**Task directions:** Without leaving anything out, print every line of the data.

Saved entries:
****************************************
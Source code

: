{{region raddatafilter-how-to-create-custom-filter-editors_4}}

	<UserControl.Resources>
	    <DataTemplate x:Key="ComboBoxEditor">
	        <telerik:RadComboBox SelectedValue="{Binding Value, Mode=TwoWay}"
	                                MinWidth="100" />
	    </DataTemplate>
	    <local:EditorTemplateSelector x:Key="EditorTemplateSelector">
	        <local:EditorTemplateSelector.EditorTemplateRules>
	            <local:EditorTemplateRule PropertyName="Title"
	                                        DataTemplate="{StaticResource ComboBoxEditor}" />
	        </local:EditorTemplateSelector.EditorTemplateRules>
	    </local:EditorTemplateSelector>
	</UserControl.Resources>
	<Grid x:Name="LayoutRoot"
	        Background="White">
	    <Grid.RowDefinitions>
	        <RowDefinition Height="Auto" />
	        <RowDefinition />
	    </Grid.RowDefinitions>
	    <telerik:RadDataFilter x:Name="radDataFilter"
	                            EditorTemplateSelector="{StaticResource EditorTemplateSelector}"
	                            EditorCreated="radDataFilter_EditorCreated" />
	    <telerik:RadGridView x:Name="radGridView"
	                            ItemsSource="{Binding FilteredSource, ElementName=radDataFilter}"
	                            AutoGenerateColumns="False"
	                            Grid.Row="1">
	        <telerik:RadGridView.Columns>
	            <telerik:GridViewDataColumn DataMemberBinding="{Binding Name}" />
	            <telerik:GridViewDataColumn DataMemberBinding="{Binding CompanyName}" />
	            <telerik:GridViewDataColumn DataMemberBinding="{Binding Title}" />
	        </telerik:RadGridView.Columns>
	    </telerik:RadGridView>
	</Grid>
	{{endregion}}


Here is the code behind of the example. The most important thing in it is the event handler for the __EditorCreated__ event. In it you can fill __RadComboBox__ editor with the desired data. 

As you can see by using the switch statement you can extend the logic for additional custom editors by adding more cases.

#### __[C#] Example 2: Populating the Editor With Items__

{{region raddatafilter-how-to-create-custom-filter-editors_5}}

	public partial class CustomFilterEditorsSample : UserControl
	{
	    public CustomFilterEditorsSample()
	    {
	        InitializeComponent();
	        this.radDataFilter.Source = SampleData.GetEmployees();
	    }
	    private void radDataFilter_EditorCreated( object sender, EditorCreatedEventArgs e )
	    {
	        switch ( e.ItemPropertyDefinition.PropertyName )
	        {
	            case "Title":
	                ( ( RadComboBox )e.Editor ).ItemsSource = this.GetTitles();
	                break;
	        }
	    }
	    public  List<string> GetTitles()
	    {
****************************************
**Response area:**
Source code

:{{region raddatafilter-how-to-create-custom-filter-editors_4}}

	<UserControl.Resources>
	    <DataTemplate x:Key="ComboBoxEditor">
	        <telerik:RadComboBox SelectedValue="{Binding Value, Mode=TwoWay}"
	                                MinWidth="100" />
	    </DataTemplate>
	    <local:EditorTemplateSelector x:Key="EditorTemplateSelector">
	        <local:EditorTemplateSelector.EditorTemplateRules>
	            <local:EditorTemplateRule PropertyName="Title"
	                                        DataTemplate="{StaticResource ComboBoxEditor}" />
	        </local:EditorTemplateSelector.EditorTemplateRules>
	    </local:EditorTemplateSelector>
	</UserControl.Resources>
	<Grid x:Name="LayoutRoot"
	        Background="White">
	    <Grid.RowDefinitions>
	        <RowDefinition Height="Auto" />
	        <RowDefinition />
	    </Grid.RowDefinitions>
	    <telerik:RadDataFilter x:Name="radDataFilter"
	                            EditorTemplateSelector="{StaticResource EditorTemplateSelector}"
	                            EditorCreated="radDataFilter_EditorCreated" />
	    <telerik:RadGridView x:Name="radGridView"
	                            ItemsSource="{Binding FilteredSource, ElementName=radDataFilter}"
	                            AutoGenerateColumns="False"
	                            Grid.Row="1">
	        <telerik:RadGridView.Columns>
	            <telerik:GridViewDataColumn DataMemberBinding="{Binding Name}" />
	            <telerik:GridViewDataColumn DataMemberBinding="{Binding CompanyName}" />
	            <telerik:GridViewDataColumn DataMemberBinding="{Binding Title}" />
	        </telerik:RadGridView.Columns>
	    </telerik:RadGridView>
	</Grid>
	{{endregion}}


Here is the code behind of the example. The most important thing in it is the event handler for the __EditorCreated__ event. In it you can fill __RadComboBox__ editor with the desired data. 

As you can see by using the switch statement you can extend the logic for additional custom editors by adding more cases.

#### __[C#] Example 2: Populating the Editor With Items__

{{region raddatafilter-how-to-create-custom-filter-editors_5}}

	public partial class CustomFilterEditorsSample : UserControl
	{
	    public CustomFilterEditorsSample()
	    {
	        InitializeComponent();
	        this.radDataFilter.Source = SampleData.GetEmployees();
	    }
	    private void radDataFilter_EditorCreated( object sender, EditorCreatedEventArgs e )
	    {
	        switch ( e.ItemPropertyDefinition.PropertyName )
	        {
	            case "Title":
	                ( ( RadComboBox )e.Editor ).ItemsSource = this.GetTitles();
	                break;
	        }
	    }
	    public  List<string> GetTitles()
	    {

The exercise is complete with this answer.